= Reverse Address Resolution Protocol =

Obsolete computer networking protocol

The Reverse Address Resolution Protocol (RARP) is an obsolete computer communication protocol used by a client computer to request its Internet Protocol (IPv4) address from a computer network, when all it has available is its link-layer or hardware address, such as a MAC address. The client broadcasts the request and does not need prior knowledge of the network topology or the identities of servers capable of fulfilling its request.

RARP has been rendered obsolete by the Bootstrap Protocol (BOOTP) and the modern Dynamic Host Configuration Protocol (DHCP), which have much greater feature sets than RARP.

RARP requires one or more server hosts to maintain a database of mappings of link-layer addresses to their respective protocol addresses. MAC addresses need to be individually configured on the servers by an administrator. RARP is limited to serving only IP addresses.

Reverse ARP differs from the Inverse Address Resolution Protocol (InARP), which is designed to obtain the IP address associated with a local Frame Relay data link connection identifier. InARP is not used in Ethernet.

== History ==
The Reverse Address Resolution Protocol (RARP) was introduced in the early 1980s to help devices, especially diskless workstations, determine their IP addresses using only their hardware (MAC) addresses. This was a common need in early network environments where local storage was unavailable for IP configuration.

RARP was specified in RFC 903, published in June 1984 by David C. Plummer. Building on the original Address Resolution Protocol (ARP), RARP reused ARP’s message structure but reversed its function, allowing a device to query a RARP server for its corresponding IP address. The protocol was widely adopted in UNIX-based systems for network booting.

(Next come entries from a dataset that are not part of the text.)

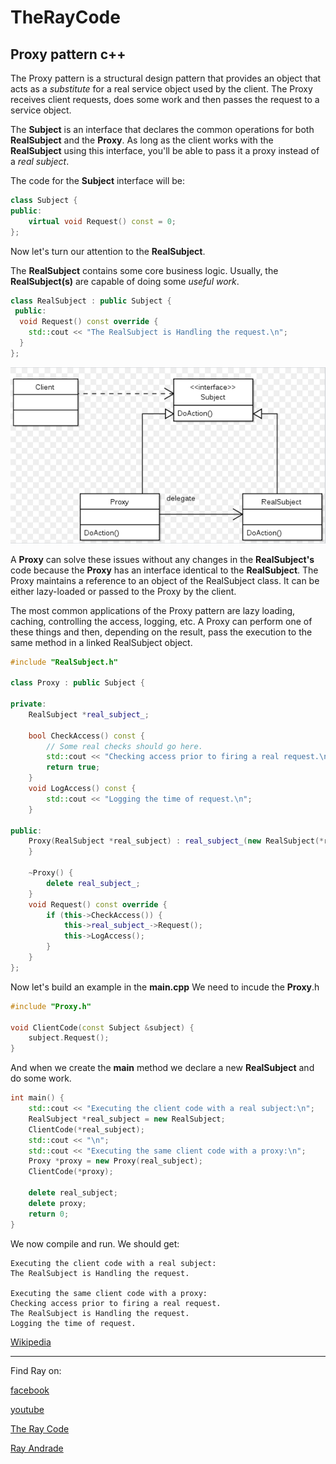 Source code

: # TheRayCode
## Proxy pattern c++

The Proxy pattern is a structural design pattern that provides an object that acts as a *substitute* for a real service object used by the client. 
The Proxy receives client requests, does some work and then passes the request to a service object.

The **Subject** is an interface that declares the common operations for both **RealSubject** and the **Proxy**. 
As long as the client works with the **RealSubject** using this interface, you'll be able to pass it a proxy instead of a *real subject*.

The code for the **Subject** interface will be: 
```c++
class Subject {
public:
    virtual void Request() const = 0;
};
```


Now let's turn our attention to the **RealSubject**.

The **RealSubject** contains some core business logic. 
Usually, the **RealSubject(s)** are capable of doing some *useful work*.

```c++
class RealSubject : public Subject {
 public:
  void Request() const override {
    std::cout << "The RealSubject is Handling the request.\n";
  }
};
```
![Proxy](/UMLs/images/Proxy/Proxy-1.png)



A **Proxy** can solve these issues without any changes in the **RealSubject's** code because the **Proxy** has an interface identical to the **RealSubject**.
The Proxy maintains a reference to an object of the RealSubject class. 
It can be either lazy-loaded or passed to the Proxy by the client.

The most common applications of the Proxy pattern are lazy loading, caching, controlling the access, logging, etc. 
A Proxy can perform one of these things and then, depending on the result, pass the execution to the same method in a linked RealSubject object.
```c++
#include "RealSubject.h"

class Proxy : public Subject {

private:
    RealSubject *real_subject_;

    bool CheckAccess() const {
        // Some real checks should go here.
        std::cout << "Checking access prior to firing a real request.\n";
        return true;
    }
    void LogAccess() const {
        std::cout << "Logging the time of request.\n";
    }

public:
    Proxy(RealSubject *real_subject) : real_subject_(new RealSubject(*real_subject)) {
    }

    ~Proxy() {
        delete real_subject_;
    }
    void Request() const override {
        if (this->CheckAccess()) {
            this->real_subject_->Request();
            this->LogAccess();
        }
    }
};

```
Now let's build an example in the **main.cpp**
We need to incude the **Proxy**.h

```c++
#include "Proxy.h"

void ClientCode(const Subject &subject) {
    subject.Request();
}
```

And when we create the **main** method we declare a new **RealSubject** and do some work.
```c++
int main() {
    std::cout << "Executing the client code with a real subject:\n";
    RealSubject *real_subject = new RealSubject;
    ClientCode(*real_subject);
    std::cout << "\n";
    std::cout << "Executing the same client code with a proxy:\n";
    Proxy *proxy = new Proxy(real_subject);
    ClientCode(*proxy);

    delete real_subject;
    delete proxy;
    return 0;
}
```

We now compile and run.
We should get:
```run
Executing the client code with a real subject:
The RealSubject is Handling the request.

Executing the same client code with a proxy:
Checking access prior to firing a real request.
The RealSubject is Handling the request.
Logging the time of request.
```


[Wikipedia](https://en.wikipedia.org/wiki/Proxy_pattern)

----------------------------------------------------------------------------------------------------

Find Ray on:

[facebook](https://www.facebook.com/TheRayCode/)

[youtube](https://www.youtube.com/user/AndradeRay/)

[The Ray Code](https://www.RayAndrade.com)

[Ray Andrade](https://www.RayAndrade.org)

Despite its utility, RARP had major limitations: It required static mappings, lacked support for additional configuration data, and could not operate across subnets. These drawbacks led to its replacement by more robust protocols like BOOTP and DHCP. Nonetheless, RARP laid the groundwork for later network boot technologies.

==Modern day uses==
Although the original uses for RARP have been superseded by different protocols, some modern-day protocols use RARP to handle MAC migration, particularly in virtual machines, using a technique originating in QEMU.

Examples include:
- Cisco's Overlay Transport Virtualization (OTV). RARP is used to update the layer 2 forwarding tables when a MAC address moves between data centers.
- VMware vSphere's vMotion. RARP is used when a VM MAC moves between hosts.